Though 42.5 percent of the $524.2 billion spent per year on shoppable services is still a very sizable number ($222.9 billion), consumers pay out of pocket roughly 15 percent of this amount or about $37.7 billion — 7 percent of total spending.

Several benefit design features influence what a consumer pays out of pocket. The HCCI data show that consumers hoping to use price shopping as a way to lower their coinsurance and deductible payments will be able to influence, at most, an average of 65 percent of their out-of-pocket payments for the year. Copayments—the other big portion of out-of-pocket spending—are generally set amounts and will not vary based on consumer shopping.

Having identified an upper bound on the share of health care services that are potentially shoppable, an important question is how much price variation exists within shoppable services. In other words, what are the potential savings from shopping for services? Without price variation, there is little to gain from shopping.

How Much Is Saved By Shopping?

Our analysis of the HCCI dataset indicates that, in general, there is more price variation in inpatient services than in outpatient services. In this data, price is the amount paid on the claim. Furthermore, outpatient services tend to be lower-priced — suggesting that consumers have less to gain from shopping for outpatient services.

Interestingly, prices vary more for the non-shoppable inpatient services than for the shoppable ones. This could be because non-shoppable services have more inelastic demand due to the nature of the services.

Knee and hip replacements are inpatient, shoppable services that are a common target for efforts to steer consumers to the highest-value providers. Nationally, we find that knee and hip replacement admissions had less price variation compared to either inpatient shoppable (excluding knee and hip replacements) or inpatient non-shoppable admissions, as illustrated by a lower coefficient of variation. Table 1 illustrates general price variation across broad categories of services. However, this result is not to suggest that shopping for knee and hip replacements never makes sense. In Palm Bay, Florida, a knee replacement costs $16,822 more than the same surgery 180 miles away in Miami, Florida.

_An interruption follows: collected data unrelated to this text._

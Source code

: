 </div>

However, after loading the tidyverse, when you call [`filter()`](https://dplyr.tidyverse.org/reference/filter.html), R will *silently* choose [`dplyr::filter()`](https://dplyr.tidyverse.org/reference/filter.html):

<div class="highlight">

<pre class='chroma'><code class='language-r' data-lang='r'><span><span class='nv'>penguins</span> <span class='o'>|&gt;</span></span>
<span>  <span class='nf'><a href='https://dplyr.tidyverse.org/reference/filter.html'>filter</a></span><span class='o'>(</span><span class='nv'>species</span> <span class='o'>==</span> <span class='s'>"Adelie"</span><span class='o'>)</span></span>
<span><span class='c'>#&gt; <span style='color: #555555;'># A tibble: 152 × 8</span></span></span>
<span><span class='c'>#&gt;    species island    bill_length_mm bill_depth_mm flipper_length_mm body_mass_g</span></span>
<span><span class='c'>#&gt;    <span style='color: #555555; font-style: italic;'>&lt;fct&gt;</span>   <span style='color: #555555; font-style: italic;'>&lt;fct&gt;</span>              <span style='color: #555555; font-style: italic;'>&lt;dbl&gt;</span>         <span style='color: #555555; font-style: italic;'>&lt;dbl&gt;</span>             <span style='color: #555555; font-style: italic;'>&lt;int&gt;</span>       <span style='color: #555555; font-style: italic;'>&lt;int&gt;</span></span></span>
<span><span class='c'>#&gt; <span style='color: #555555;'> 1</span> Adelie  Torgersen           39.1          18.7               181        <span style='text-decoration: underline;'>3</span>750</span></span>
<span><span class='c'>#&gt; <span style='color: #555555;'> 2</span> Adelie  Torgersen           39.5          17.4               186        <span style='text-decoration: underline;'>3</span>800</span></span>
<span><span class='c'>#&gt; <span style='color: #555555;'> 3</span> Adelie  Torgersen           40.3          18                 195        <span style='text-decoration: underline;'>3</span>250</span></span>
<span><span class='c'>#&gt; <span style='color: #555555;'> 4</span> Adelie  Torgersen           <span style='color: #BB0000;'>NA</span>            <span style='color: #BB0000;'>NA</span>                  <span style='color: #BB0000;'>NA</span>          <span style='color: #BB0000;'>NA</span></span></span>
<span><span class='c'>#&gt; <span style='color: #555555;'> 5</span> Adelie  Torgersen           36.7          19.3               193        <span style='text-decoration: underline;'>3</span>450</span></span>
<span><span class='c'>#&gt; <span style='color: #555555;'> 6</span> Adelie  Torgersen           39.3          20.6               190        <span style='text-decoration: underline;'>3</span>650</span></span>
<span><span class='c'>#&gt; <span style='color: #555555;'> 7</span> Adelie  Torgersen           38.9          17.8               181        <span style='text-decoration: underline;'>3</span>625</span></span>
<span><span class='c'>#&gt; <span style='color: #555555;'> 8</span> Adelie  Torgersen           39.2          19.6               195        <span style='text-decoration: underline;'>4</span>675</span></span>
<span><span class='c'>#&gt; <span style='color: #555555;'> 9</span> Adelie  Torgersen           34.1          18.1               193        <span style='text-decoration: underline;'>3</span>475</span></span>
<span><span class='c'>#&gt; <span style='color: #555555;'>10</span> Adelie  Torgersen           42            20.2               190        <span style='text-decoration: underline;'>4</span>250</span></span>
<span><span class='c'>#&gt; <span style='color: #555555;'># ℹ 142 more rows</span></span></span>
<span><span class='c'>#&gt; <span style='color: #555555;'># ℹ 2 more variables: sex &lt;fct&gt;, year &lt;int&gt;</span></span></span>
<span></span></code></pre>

Table 1. Price Variation In Inpatient Services, For The National Population

Frost_Exhibit2

Not surprisingly, geographic variation also suggests that shopping in some markets is more productive than in others. For example, we find much greater price variation across all three inpatient service categories in Kentucky, Texas, and Georgia than we find in either Montana or Hawaii (Table 2).

Table 2. Price Variation In Inpatient Services, For States With Most And Least Variation

Frost_Exhibit3

Returning to the Palm Bay, Florida example above, a copay or deductible does little to entice a consumer to shop. Assuming an insured individual has satisfied his or her deductible and has a 20 percent coinsurance responsibility, that consumer’s savings from having the surgery in Miami would be $3,364—less the cost of getting to Miami—and not including any additional psychic or other costs of having the surgery far from home. Though this amount may be sufficient for some consumers to shop, the savings to the payer are far more significant: $13,458.

While consumers are entitled to usable shopping data on both price and quality for any medical service they could conceivably plan for in advance, we need to be realistic about the power of consumer shopping to rein in excess health care pricing when selecting medical services. Instead, we need to accompany consumer shopping tools with interventions that bypass the consumer. On the quality front, providers and payers will need to be engaged to ensure that the services provided meet an acceptable threshold. Efforts to reduce health care costs need to directly engage providers, who are setting the prices, and payers (whether insurers or employers), because they are in the best position to exert downward market pressure on prices.